Problem statement:
Below are the records; copy exactly the stretch from the line containing "## Tools Used" through the line containing "## Disclaimer", both ends included, and nothing else.
Top of Task data
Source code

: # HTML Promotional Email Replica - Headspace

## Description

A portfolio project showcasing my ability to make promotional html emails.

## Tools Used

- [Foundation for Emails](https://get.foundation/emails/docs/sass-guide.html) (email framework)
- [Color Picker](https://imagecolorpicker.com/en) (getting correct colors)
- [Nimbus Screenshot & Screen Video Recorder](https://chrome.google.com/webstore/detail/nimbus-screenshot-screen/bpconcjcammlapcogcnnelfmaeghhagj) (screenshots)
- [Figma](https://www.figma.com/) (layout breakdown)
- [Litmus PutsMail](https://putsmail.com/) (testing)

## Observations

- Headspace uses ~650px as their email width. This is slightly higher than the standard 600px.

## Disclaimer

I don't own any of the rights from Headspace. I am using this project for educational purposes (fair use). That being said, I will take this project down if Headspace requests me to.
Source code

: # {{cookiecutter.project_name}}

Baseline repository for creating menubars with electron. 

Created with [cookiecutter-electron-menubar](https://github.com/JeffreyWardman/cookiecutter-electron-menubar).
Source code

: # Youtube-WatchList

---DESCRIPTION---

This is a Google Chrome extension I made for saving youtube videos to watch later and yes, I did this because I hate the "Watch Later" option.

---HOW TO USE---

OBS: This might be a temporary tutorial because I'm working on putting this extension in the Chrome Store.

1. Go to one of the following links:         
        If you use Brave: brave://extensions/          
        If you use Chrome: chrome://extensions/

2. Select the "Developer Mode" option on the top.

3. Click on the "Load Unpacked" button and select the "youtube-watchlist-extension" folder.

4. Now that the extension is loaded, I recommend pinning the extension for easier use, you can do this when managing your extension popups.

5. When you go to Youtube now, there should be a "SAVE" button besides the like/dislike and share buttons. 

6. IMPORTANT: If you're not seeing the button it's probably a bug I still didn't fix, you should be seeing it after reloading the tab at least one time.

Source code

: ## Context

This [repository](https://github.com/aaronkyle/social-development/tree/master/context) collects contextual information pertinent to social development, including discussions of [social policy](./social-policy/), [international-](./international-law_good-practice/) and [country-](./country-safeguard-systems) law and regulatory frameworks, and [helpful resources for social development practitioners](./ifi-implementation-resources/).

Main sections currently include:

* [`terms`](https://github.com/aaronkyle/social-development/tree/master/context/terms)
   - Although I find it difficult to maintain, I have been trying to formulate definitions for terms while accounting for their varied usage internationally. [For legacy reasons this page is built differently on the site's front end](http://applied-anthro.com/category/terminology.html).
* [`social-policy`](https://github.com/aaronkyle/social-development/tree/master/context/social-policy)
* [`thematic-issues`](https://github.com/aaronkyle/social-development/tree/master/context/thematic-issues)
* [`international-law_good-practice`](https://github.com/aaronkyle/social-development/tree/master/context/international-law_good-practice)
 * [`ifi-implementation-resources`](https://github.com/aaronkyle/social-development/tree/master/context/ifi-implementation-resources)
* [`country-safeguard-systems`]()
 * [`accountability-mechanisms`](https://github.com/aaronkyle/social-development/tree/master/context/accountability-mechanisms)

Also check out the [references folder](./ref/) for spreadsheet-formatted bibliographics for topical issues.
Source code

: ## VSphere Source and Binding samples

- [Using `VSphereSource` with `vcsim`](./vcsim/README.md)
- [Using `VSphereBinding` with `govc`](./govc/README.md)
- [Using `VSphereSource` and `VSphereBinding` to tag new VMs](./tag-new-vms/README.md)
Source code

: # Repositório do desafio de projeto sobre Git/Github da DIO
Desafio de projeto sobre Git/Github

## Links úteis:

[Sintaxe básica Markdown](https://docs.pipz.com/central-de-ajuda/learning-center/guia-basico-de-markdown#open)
Bottom of Task data
Output of the exercise:
## Tools Used

- [Foundation for Emails](https://get.foundation/emails/docs/sass-guide.html) (email framework)
- [Color Picker](https://imagecolorpicker.com/en) (getting correct colors)
- [Nimbus Screenshot & Screen Video Recorder](https://chrome.google.com/webstore/detail/nimbus-screenshot-screen/bpconcjcammlapcogcnnelfmaeghhagj) (screenshots)
- [Figma](https://www.figma.com/) (layout breakdown)
- [Litmus PutsMail](https://putsmail.com/) (testing)

## Observations

- Headspace uses ~650px as their email width. This is slightly higher than the standard 600px.

## Disclaimer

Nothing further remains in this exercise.